Three interesting pieces from this week to feed your brain:

“Should we curb our appetite for beef? | Microbe Post”

Fascinating window into the viruses that exist in our food. Some polyomaviruses are carcinogens, including Merkel Cell polyomavirus in humans. Interestingly, the ability to cause tumours may result from the recent introduction of such viruses from a natural host species into a brand new one. Whilst a link to cancer in humans is speculative right now, it’s a link worth investigating. 

“Why Doesn’t Everyone Get the Flu Vaccine? — Freakonomics Radio — Overcast”

A great podcast (35min) covering vaccine hesitancy, the damage to international healthcare efforts caused by the CIA campaign to assassinate Osama Bin Laden, more US-centric reasons for avoiding the flu vaccine, how to increase the number of people getting shots and self-interested vs altruistic vaccination. 

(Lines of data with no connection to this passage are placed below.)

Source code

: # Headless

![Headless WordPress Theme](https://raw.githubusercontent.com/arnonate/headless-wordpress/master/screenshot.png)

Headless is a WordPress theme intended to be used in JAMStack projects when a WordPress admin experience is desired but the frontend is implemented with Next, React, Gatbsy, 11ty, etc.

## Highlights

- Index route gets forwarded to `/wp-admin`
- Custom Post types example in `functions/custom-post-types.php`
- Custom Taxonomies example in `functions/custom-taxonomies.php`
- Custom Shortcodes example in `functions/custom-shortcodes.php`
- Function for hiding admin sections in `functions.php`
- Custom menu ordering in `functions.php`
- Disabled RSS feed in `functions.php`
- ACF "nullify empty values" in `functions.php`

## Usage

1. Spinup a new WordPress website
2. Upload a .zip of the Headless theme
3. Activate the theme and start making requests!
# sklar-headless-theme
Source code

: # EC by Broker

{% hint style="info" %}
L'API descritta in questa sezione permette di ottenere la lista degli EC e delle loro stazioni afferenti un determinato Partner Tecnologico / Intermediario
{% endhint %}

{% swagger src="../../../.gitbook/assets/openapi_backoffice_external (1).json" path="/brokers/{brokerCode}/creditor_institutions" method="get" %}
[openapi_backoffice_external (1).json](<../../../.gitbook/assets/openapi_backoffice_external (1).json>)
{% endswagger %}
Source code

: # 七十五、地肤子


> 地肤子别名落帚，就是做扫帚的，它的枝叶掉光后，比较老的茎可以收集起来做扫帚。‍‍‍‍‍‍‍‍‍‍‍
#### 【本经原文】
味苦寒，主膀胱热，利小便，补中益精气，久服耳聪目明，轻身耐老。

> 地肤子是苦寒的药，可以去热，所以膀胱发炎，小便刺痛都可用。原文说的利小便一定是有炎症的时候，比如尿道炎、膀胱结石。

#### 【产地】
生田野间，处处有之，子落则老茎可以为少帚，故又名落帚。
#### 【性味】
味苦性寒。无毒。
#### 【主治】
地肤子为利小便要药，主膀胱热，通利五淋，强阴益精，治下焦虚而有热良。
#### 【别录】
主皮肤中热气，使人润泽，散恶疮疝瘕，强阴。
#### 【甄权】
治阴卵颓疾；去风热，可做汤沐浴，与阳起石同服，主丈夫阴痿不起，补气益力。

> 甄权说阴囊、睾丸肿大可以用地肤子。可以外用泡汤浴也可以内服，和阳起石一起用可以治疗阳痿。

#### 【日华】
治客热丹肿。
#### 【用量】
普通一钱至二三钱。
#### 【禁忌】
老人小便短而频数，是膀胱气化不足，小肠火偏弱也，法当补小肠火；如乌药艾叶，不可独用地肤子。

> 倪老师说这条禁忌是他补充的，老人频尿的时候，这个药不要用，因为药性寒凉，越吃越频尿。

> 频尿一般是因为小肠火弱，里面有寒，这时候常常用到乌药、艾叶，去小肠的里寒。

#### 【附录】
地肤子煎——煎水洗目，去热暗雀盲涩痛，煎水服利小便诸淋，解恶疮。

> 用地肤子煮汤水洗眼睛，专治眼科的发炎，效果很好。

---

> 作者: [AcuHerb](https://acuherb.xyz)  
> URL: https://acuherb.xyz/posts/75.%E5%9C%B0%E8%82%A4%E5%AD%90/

An interesting reason for avoiding the vaccine is the perception that it’s not necessary. There’s a paradox of public opinion and public action: when the vaccine is working the disease is less of a problem, which in turn reduces the disease’s newsworthiness, which in turn reduces the public perception of flu being a problem. The end result? “Who worries about getting the shot if flu isn’t a problem?”

“An unexpected benefit of inactivated poliovirus vaccine”

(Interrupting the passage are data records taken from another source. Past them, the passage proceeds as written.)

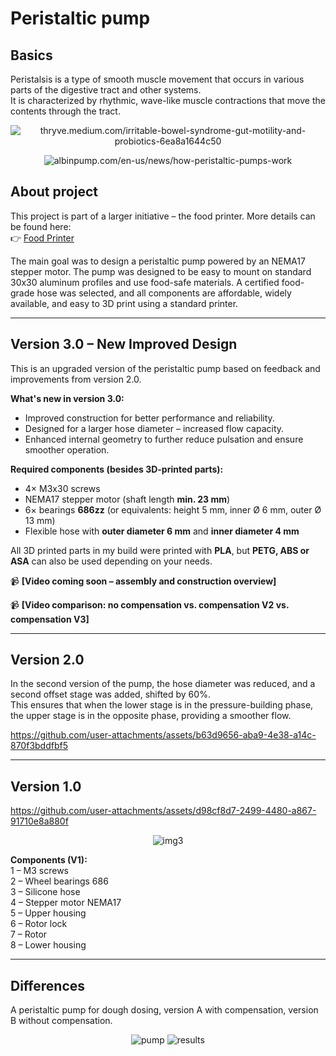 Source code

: # Peristaltic pump

## Basics

Peristalsis is a type of smooth muscle movement that occurs in various parts of the digestive tract and other systems.  
It is characterized by rhythmic, wave-like muscle contractions that move the contents through the tract.

<p align="center">
   <img src="https://github.com/user-attachments/assets/4fc360c6-a6c0-4841-80fc-df59311ee9b4" alt="thryve.medium.com/irritable-bowel-syndrome-gut-motility-and-probiotics-6ea8a1644c50">
</p>

<p align="center">
   <img src="https://github.com/user-attachments/assets/f7741d4b-e7eb-4f88-9c7a-94baa78f7a75" alt="albinpump.com/en-us/news/how-peristaltic-pumps-work">
</p>

## About project

This project is part of a larger initiative – the food printer. More details can be found here:  
👉 [Food Printer](https://github.com/TanskiSzymon/food-printer)

The main goal was to design a peristaltic pump powered by an NEMA17 stepper motor. The pump was designed to be easy to mount on standard 30x30 aluminum profiles and use food-safe materials. A certified food-grade hose was selected, and all components are affordable, widely available, and easy to 3D print using a standard printer.

---

## Version 3.0 – **New Improved Design**

This is an upgraded version of the peristaltic pump based on feedback and improvements from version 2.0.

**What's new in version 3.0:**
- Improved construction for better performance and reliability.
- Designed for a larger hose diameter – increased flow capacity.
- Enhanced internal geometry to further reduce pulsation and ensure smoother operation.

**Required components (besides 3D-printed parts):**
- 4× M3x30 screws  
- NEMA17 stepper motor (shaft length **min. 23 mm**)  
- 6× bearings **686zz** (or equivalents: height 5 mm, inner Ø 6 mm, outer Ø 13 mm)  
- Flexible hose with **outer diameter 6 mm** and **inner diameter 4 mm**

All 3D printed parts in my build were printed with **PLA**, but **PETG, ABS or ASA** can also be used depending on your needs.

📹 **[Video coming soon – assembly and construction overview]**

📹 **[Video comparison: no compensation vs. compensation V2 vs. compensation V3]**

---

## Version 2.0

In the second version of the pump, the hose diameter was reduced, and a second offset stage was added, shifted by 60%.  
This ensures that when the lower stage is in the pressure-building phase, the upper stage is in the opposite phase, providing a smoother flow.

https://github.com/user-attachments/assets/b63d9656-aba9-4e38-a14c-870f3bddfbf5

---

## Version 1.0

https://github.com/user-attachments/assets/d98cf8d7-2499-4480-a867-91710e8a880f

<p align="center">
   <img src="https://github.com/user-attachments/assets/024fb578-a7cb-4599-8fb2-1a22547de4b0" alt="img3">
</p>

**Components (V1):**  
1 – M3 screws  
2 – Wheel bearings 686  
3 – Silicone hose  
4 – Stepper motor NEMA17  
5 – Upper housing  
6 – Rotor lock  
7 – Rotor  
8 – Lower housing

---

## Differences

A peristaltic pump for dough dosing, version A with compensation, version B without compensation.

<p align="center">
  <img src="https://github.com/user-attachments/assets/73d692c0-4d1b-477c-8003-bd680d21ffa7" alt="pump">
  <img src="https://github.com/TanskiSzymon/food-printer/assets/108231030/45d1698a-4a03-4c6b-9ab7-3a8c82f8efa0" alt="results">
</p>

Vincent Racaniello’s blog post about a cool study looking at the ability of the inactivated polio vaccine (IPV) to boost mucosal immunity in children previously receiving oral polio vaccination (OPV).

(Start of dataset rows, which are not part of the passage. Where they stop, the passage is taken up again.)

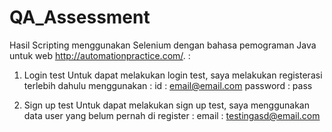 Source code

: # QA_Assessment
Hasil Scripting menggunakan Selenium dengan bahasa pemograman Java untuk web http://automationpractice.com/. :
 1. Login test
Untuk dapat melakukan login test, saya melakukan registerasi terlebih dahulu menggunakan :
id : email@email.com
password : pass

 2. Sign up test 
Untuk dapat melakukan sign up test, saya menggunakan data user yang belum pernah di register :
email : testingasd@email.com
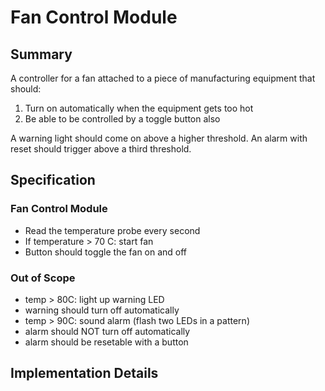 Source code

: # Fan Control Module


## Summary

A controller for a fan attached to a piece of manufacturing equipment that should:

1) Turn on automatically when the equipment gets too hot
2) Be able to be controlled by a toggle button also

A warning light should come on above a higher threshold. An alarm with reset should trigger above a third threshold.

## Specification

### Fan Control Module
- Read the temperature probe every second
- If temperature > 70 C: start fan
- Button should toggle the fan on and off

### Out of Scope
- temp > 80C: light up warning LED
- warning should turn off automatically
- temp > 90C: sound alarm (flash two LEDs in a pattern)
- alarm should NOT turn off automatically
- alarm should be resetable with a button


## Implementation Details

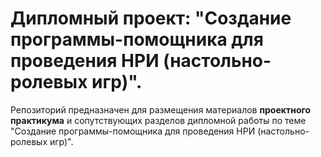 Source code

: # Дипломный проект: "Создание программы-помощника для проведения НРИ (настольно-ролевых игр)".

Репозиторий предназначен для размещения материалов **проектного практикума** и сопутствующих разделов дипломной работы по теме "Создание программы-помощника для проведения НРИ (настольно-ролевых игр)".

IPV is a killed preparation of virus that stops paralytic polio disease, but doesn’t prevent wild polio infecting the human gut. With the aim of eradicating polio, stopping the spread of the virus is crucial. 

OPV is great at stopping virus spread but is itself a live virus preparation that can (on very rare occasion) mutate and spread through the human population.  

Neither vaccine alone appears to hold the key to eradicating the virus, but this new study shows a third way: follow one with the other.